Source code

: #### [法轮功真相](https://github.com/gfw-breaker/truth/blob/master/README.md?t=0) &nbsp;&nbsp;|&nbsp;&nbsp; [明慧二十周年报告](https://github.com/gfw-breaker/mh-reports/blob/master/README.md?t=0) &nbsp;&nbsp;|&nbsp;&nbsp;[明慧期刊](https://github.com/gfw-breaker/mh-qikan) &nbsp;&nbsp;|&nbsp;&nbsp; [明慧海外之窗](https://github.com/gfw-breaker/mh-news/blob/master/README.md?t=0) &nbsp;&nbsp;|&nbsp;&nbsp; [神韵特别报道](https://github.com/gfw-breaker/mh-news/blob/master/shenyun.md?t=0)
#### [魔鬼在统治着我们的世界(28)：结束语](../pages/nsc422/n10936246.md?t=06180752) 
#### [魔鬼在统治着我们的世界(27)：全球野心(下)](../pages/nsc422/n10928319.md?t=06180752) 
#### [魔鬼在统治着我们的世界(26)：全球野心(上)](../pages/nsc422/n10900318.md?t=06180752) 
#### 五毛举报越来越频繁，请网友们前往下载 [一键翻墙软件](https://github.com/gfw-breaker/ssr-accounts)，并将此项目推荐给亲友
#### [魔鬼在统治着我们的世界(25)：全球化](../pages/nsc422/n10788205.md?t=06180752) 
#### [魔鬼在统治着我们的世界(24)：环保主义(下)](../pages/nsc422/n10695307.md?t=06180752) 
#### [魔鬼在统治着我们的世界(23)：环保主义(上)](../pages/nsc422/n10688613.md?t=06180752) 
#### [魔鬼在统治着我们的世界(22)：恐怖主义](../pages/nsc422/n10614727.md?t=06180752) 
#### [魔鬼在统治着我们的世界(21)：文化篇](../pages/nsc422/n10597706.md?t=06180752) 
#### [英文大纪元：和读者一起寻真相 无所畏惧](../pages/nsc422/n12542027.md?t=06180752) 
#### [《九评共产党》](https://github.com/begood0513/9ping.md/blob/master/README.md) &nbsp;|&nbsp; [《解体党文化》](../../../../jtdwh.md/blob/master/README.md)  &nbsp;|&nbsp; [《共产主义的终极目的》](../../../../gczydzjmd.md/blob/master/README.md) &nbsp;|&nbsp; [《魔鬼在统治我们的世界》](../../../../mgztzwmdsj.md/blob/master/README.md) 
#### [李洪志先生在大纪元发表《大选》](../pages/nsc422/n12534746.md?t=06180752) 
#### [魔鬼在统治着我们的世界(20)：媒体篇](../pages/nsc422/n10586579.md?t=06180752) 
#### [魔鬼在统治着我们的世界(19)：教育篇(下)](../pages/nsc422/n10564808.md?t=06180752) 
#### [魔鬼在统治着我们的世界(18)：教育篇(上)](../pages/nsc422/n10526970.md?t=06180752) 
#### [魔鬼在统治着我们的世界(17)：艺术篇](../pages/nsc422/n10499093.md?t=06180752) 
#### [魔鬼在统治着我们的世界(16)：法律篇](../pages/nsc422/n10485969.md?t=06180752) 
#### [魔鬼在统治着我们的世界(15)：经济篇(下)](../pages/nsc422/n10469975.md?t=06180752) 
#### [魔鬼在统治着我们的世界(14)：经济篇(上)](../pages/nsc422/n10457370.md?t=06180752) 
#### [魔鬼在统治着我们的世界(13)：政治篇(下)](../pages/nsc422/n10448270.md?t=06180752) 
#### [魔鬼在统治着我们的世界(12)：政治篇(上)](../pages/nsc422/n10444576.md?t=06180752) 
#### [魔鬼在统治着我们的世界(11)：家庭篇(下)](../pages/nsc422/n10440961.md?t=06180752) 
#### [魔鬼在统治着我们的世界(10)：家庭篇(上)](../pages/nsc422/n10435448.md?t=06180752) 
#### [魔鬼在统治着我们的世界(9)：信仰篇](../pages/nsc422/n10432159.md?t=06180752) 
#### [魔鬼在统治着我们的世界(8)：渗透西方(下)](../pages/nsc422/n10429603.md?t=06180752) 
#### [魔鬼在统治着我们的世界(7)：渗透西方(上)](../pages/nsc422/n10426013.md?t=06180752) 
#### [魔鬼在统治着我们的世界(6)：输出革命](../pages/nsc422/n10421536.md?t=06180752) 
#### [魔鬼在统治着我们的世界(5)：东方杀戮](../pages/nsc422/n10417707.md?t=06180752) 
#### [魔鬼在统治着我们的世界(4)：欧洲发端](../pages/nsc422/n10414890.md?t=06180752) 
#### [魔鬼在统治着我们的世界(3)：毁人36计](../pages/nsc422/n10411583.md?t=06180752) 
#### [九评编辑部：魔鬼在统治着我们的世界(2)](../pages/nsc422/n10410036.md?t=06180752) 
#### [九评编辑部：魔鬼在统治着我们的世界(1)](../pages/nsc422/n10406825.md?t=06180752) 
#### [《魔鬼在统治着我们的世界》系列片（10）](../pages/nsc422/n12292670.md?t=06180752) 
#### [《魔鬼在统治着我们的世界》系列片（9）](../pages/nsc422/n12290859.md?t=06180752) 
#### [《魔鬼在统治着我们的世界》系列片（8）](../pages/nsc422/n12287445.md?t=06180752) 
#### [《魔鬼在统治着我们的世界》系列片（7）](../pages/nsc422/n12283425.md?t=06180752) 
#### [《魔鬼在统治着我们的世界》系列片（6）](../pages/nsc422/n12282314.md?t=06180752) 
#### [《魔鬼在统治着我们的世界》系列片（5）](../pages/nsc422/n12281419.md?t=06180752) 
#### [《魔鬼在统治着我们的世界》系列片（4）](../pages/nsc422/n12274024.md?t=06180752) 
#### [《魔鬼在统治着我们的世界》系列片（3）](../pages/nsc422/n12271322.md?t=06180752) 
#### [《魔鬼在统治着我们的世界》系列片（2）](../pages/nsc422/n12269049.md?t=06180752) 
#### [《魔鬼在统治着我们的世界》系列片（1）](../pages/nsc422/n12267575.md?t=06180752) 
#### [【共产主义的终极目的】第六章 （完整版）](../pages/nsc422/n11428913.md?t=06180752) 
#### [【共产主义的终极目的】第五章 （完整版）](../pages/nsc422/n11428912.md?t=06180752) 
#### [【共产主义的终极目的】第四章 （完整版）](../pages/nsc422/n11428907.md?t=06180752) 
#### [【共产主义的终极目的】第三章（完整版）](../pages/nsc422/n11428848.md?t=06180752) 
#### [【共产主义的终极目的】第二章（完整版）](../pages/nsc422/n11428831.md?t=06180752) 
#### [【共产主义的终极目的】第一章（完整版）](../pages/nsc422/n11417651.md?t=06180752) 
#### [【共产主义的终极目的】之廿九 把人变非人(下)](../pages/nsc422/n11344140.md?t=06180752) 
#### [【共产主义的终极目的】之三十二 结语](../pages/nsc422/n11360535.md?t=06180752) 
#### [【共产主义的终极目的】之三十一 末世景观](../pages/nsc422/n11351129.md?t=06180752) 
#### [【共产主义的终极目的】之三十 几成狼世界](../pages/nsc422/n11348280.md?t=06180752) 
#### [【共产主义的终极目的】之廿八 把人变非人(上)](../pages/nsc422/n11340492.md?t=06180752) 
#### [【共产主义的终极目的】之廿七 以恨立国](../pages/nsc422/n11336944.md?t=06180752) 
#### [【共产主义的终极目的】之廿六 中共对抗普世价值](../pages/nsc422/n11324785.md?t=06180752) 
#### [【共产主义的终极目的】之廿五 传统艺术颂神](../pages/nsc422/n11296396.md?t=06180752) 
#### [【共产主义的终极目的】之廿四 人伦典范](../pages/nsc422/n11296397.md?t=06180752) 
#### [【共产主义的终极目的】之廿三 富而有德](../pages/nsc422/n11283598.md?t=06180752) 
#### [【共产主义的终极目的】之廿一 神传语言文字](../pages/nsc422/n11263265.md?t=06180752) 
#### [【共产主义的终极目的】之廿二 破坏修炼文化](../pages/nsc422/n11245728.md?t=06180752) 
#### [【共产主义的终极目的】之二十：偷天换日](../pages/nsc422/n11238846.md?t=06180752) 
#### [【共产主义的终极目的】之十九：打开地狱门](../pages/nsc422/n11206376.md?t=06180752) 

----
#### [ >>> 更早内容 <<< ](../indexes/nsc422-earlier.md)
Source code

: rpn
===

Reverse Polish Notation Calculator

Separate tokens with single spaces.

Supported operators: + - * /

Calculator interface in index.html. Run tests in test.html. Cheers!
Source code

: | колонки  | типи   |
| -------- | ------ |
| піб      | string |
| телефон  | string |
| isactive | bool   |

--------

Of all the lines in the data above, show only those that hold the word "blob".

RESULT BELOW ::
: #### [法轮功真相](https://github.com/gfw-breaker/truth/blob/master/README.md?t=0) &nbsp;&nbsp;|&nbsp;&nbsp; [明慧二十周年报告](https://github.com/gfw-breaker/mh-reports/blob/master/README.md?t=0) &nbsp;&nbsp;|&nbsp;&nbsp;[明慧期刊](https://github.com/gfw-breaker/mh-qikan) &nbsp;&nbsp;|&nbsp;&nbsp; [明慧海外之窗](https://github.com/gfw-breaker/mh-news/blob/master/README.md?t=0) &nbsp;&nbsp;|&nbsp;&nbsp; [神韵特别报道](https://github.com/gfw-breaker/mh-news/blob/master/shenyun.md?t=0)
#### [《九评共产党》](https://github.com/begood0513/9ping.md/blob/master/README.md) &nbsp;|&nbsp; [《解体党文化》](../../../../jtdwh.md/blob/master/README.md)  &nbsp;|&nbsp; [《共产主义的终极目的》](../../../../gczydzjmd.md/blob/master/README.md) &nbsp;|&nbsp; [《魔鬼在统治我们的世界》](../../../../mgztzwmdsj.md/blob/master/README.md) 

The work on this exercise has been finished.